Le ministère de la Santé était au fait depuis très longtemps de cette problématique, héritée d’un précédent gouvernement. Mme McCann, à titre de ministre de la Santé, aurait dû avant tout transfert de patients, exiger l’arrêt total de cette pratique. Il est clair que ceci aurait exigé des efforts importants aux fins de reconstituer les équipes au sein de chacun des établissements. La possibilité de contaminations entre plusieurs établissements aurait ainsi été écartée. 

Par ailleurs, il faut signaler ici que cette pratique est très couramment utilisée dans le réseau privé d’établissements où le ministère de la Santé a conclu des ententes de services pour des clientèles comparables, avec des conditions de travail encore plus défavorables. Il faudra donc que Mme McCann interdise également cette pratique.

Dès le début, il est clair que l’attention du gouvernement a porté presqu’exclusivement sur l’évolution de la pénétration de la COVID-19 au sein de la population, des soins requis ou non par les personnes affectées et du nombre de décès survenus. Ces éléments, à portée statistique, ont permis de suivre la progression de cette maladie et de déterminer son éventuelle gravité.
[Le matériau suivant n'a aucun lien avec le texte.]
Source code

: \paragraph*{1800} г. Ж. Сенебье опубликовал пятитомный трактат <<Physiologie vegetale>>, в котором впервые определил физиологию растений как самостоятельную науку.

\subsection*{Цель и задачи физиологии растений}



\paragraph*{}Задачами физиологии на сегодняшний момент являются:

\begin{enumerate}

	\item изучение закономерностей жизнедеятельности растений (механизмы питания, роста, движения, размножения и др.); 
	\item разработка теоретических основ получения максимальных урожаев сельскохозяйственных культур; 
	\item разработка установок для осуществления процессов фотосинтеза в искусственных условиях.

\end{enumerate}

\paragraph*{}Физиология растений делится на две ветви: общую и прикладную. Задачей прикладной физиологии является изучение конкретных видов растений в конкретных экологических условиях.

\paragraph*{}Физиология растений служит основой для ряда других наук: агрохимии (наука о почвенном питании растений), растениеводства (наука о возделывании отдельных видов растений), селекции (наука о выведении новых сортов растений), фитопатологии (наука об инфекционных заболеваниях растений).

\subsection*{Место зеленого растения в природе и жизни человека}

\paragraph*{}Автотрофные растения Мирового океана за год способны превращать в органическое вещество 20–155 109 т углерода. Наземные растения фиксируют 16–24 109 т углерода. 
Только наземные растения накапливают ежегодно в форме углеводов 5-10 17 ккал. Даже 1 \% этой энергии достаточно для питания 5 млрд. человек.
Ils ont par ailleurs servi à motiver les Québécois dans le suivi des recommandations de la Direction générale de la santé publique (DGSP), représentée par Horacio Arruda.

En parallèle, le réseau de la Santé a entrepris le transfert de plusieurs patients hospitalisés vers divers CHSLD. La pratique de ces transferts n’a pas été soulignée à la population, seules les familles proches étant avisées. Toutefois, aucune n’a cependant été informée des difficultés éprouvées par l’établissement de destination, notamment au regard de la COVID-19. Mme McCann, en réponse à des interrogations des familles touchées, de journalistes, de groupes représentant des résidents dans plusieurs types de résidences et de plusieurs autres intervenants, a fait part que les ressources nécessaires aux fins de rendre les soins étaient systématiquement transférées aux divers établissements. L’arrêt de ces transferts n’a été ordonné que tout récemment par madame McCann, après que le public en a été informé.

D’autre part, relativement à la circulation constante d’employés d’un centre à un autre, ce n’est que suite au constat de la mort de patients transférés par suite de la COVID-19 ou de complications créées par cette maladie, ce n’est que très récemment que la ministre a ordonné la fin de cette pratique.

Depuis plusieurs jours, les données accumulées par le gouvernement soulignaient à la fois un nombre de plus en plus élevé de contamination et de décès à l’intérieur de certains CHSLD, un nombre accru d’autres CHSLD contaminés et, plus récemment, de résidences privées également contaminées. Le gouvernement n’a pourtant entrepris que très tardivement les démarches nécessaires pour recueillir l’ensemble des informations pertinentes et pour apporter sans délais les correctifs appropriés. Malheureusement, ceci porte ombrage à la transparence dont M. Legault voulait faire preuve.

Il apparaît impératif qu’une enquête soit réalisée par des experts totalement indépendants du Réseau de la santé afin, notamment, de mieux cerner les initiatives prises par le ministère de la Santé, de revoir totalement le mode de gestion des CHSLD, d’établir les responsabilités du gouvernement au regard de la gestion et du financement de ces centres, de revoir les conditions de travail des personnes œuvrant dans ces derniers.

Finalement, dans le cadre du post mortem relatif aux stratégies adoptées par la Direction générale de la santé publique face à la pandémie, il sera utile d’étudier plus largement les initiatives adoptées par certains pays d’Asie, des résultats étonnants ayant en effet été obtenus par ceux-ci.